Your assignment> Repeat exactly, and only, the lines of the entries below from the one with "3. Define ownership and sustainability steps." through the one with "## Project Overview", both ends included.

Material provided>
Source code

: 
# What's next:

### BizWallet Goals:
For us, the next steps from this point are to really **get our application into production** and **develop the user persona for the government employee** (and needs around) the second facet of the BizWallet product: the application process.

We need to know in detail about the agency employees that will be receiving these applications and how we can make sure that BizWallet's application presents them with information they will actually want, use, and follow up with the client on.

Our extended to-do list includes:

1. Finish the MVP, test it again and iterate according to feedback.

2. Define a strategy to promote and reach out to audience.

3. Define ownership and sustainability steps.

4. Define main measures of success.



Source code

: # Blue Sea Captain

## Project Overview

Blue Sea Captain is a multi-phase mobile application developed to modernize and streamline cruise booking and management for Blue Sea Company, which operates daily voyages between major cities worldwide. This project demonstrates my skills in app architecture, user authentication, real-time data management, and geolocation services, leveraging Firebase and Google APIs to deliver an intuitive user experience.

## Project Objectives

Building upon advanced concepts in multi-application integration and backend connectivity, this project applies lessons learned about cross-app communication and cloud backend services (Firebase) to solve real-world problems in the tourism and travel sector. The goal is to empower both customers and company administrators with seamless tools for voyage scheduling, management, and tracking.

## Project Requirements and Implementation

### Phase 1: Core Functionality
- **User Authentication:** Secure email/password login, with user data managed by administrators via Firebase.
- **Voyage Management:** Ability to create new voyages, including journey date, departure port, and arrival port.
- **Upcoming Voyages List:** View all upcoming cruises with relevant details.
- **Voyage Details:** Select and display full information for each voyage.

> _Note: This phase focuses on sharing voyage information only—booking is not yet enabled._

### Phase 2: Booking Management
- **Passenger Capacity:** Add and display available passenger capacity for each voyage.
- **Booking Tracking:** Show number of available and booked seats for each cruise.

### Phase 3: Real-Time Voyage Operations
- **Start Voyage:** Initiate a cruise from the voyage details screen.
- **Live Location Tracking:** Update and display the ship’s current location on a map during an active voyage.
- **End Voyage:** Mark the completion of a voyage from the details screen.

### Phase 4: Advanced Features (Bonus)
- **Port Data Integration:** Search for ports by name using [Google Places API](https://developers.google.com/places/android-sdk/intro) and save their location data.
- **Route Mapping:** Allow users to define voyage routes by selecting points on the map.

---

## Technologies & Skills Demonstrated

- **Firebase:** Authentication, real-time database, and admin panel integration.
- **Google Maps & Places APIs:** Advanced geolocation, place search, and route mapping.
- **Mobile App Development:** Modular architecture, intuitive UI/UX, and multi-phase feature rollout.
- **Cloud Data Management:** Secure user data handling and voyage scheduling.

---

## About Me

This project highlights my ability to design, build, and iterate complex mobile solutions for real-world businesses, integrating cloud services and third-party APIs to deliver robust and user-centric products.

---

Answer section>
3. Define ownership and sustainability steps.

4. Define main measures of success.



Source code

: # Blue Sea Captain

## Project Overview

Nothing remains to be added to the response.